__Exercise__. Copy each line of the data below in which the word "giving" can be found.

### Listed entries

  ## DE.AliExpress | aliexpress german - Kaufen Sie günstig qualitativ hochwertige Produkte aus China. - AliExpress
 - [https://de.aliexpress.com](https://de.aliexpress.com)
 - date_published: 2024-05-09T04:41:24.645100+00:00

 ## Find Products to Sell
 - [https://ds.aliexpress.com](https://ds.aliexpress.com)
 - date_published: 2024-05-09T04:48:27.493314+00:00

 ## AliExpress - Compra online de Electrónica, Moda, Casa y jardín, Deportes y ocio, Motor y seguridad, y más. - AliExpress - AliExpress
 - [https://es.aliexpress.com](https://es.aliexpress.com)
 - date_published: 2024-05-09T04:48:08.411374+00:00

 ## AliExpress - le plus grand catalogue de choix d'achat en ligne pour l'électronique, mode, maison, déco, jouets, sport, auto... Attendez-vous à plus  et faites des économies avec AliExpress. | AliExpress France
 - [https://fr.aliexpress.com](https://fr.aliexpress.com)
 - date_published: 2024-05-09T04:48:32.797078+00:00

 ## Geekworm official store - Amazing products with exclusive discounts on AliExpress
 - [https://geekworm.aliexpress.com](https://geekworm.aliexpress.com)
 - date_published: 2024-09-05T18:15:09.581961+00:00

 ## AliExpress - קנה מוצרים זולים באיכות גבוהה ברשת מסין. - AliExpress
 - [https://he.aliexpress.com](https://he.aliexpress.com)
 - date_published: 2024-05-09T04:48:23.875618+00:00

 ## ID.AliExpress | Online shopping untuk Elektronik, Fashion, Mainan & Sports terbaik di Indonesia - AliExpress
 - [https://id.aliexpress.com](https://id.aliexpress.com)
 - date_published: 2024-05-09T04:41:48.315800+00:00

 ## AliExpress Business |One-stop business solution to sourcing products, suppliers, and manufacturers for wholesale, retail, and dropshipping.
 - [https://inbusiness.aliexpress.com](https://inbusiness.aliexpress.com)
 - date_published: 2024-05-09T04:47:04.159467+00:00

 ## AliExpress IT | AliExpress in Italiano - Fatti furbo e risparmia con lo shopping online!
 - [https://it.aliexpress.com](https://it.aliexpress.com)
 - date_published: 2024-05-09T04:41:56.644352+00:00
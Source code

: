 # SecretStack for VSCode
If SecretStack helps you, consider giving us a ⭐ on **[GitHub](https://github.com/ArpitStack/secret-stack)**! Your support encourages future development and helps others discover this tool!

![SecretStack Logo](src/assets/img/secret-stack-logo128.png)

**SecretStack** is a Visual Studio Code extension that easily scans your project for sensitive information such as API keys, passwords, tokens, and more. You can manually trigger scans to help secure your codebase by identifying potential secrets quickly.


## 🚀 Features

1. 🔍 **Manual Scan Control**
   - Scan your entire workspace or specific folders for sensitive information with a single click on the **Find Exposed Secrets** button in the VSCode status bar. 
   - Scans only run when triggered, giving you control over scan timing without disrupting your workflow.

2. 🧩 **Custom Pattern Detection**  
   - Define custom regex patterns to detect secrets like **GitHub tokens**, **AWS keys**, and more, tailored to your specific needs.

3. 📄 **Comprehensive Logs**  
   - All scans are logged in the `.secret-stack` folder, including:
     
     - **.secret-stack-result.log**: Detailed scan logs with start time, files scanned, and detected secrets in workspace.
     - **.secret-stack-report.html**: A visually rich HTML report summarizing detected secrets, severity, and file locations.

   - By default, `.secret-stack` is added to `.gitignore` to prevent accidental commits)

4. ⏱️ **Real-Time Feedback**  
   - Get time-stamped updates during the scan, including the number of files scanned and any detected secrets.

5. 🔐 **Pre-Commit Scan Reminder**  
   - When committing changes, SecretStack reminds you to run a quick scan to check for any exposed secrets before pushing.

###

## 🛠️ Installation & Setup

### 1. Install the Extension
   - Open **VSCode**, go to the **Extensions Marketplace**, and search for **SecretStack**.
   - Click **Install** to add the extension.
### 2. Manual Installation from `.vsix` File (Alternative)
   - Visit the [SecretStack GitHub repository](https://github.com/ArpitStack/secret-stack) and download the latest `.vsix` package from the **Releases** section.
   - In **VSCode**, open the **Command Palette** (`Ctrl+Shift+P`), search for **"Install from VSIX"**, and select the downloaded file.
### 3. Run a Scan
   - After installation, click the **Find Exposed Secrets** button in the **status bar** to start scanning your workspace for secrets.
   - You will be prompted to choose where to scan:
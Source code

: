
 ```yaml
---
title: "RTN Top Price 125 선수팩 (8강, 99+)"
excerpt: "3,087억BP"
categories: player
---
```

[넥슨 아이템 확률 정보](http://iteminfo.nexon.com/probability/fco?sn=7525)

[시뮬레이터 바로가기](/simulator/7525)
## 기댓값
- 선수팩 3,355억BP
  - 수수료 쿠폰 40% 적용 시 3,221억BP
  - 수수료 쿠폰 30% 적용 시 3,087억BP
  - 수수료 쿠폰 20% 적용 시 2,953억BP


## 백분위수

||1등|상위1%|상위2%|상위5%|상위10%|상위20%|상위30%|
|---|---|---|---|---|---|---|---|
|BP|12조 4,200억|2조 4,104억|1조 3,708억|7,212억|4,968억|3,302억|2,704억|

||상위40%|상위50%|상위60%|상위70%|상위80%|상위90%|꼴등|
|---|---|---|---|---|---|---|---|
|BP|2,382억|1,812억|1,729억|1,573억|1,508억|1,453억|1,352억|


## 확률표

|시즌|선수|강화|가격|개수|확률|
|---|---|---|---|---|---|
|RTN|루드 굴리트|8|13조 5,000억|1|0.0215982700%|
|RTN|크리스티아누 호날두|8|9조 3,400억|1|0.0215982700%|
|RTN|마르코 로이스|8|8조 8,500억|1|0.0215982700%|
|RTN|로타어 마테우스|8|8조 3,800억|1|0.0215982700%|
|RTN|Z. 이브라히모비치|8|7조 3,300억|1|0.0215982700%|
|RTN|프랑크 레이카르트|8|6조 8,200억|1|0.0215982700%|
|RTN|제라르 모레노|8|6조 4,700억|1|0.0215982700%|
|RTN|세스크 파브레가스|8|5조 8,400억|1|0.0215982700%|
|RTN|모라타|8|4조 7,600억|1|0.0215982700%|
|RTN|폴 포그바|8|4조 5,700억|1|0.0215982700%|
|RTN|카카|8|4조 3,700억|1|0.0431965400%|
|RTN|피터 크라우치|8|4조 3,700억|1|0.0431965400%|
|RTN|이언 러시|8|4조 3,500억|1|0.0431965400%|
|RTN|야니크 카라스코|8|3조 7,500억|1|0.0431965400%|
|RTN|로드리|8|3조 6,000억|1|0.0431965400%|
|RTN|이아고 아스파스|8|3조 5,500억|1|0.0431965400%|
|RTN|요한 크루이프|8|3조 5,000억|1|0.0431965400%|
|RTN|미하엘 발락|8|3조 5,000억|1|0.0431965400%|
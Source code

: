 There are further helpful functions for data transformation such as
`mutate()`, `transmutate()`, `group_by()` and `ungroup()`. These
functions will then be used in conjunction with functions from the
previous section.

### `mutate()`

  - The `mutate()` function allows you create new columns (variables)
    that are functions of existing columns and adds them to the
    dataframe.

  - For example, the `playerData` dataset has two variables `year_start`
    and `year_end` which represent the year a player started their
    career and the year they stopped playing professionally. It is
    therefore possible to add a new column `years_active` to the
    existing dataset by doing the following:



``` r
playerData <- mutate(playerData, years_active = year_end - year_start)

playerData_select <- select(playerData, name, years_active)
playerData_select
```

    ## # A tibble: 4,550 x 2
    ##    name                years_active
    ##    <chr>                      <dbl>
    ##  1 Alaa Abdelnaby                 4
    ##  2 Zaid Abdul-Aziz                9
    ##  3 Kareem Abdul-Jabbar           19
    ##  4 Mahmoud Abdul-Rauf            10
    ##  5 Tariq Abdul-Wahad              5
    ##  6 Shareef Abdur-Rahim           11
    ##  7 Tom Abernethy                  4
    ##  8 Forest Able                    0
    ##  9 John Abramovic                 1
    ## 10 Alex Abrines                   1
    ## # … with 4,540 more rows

######

__Worked solution__.
If SecretStack helps you, consider giving us a ⭐ on **[GitHub](https://github.com/ArpitStack/secret-stack)**! Your support encourages future development and helps others discover this tool!
   - Scans only run when triggered, giving you control over scan timing without disrupting your workflow.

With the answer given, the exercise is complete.